──────── DATA

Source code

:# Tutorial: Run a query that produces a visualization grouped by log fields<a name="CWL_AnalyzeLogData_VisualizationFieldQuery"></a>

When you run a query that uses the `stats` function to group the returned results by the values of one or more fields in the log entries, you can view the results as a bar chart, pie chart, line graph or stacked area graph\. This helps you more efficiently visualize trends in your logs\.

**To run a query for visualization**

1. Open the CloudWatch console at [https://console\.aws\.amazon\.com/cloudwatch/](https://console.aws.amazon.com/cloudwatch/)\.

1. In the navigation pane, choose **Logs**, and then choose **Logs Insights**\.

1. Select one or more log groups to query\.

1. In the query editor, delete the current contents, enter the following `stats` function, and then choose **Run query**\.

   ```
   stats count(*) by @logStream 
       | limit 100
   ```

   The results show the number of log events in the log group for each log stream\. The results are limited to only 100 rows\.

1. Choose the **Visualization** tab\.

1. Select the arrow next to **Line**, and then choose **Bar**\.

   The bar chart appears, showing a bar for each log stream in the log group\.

────────────────

**TASK DESCRIPTION:**
Lines from the beginning of the data above through the line containing "1. Select one or more log groups to query\." are to be returned exactly, and no others.

**ANSWER TO THIS PROBLEM:**
Source code

:# Tutorial: Run a query that produces a visualization grouped by log fields<a name="CWL_AnalyzeLogData_VisualizationFieldQuery"></a>

When you run a query that uses the `stats` function to group the returned results by the values of one or more fields in the log entries, you can view the results as a bar chart, pie chart, line graph or stacked area graph\. This helps you more efficiently visualize trends in your logs\.

**To run a query for visualization**

1. Open the CloudWatch console at [https://console\.aws\.amazon\.com/cloudwatch/](https://console.aws.amazon.com/cloudwatch/)\.

1. In the navigation pane, choose **Logs**, and then choose **Logs Insights**\.

1. Select one or more log groups to query\.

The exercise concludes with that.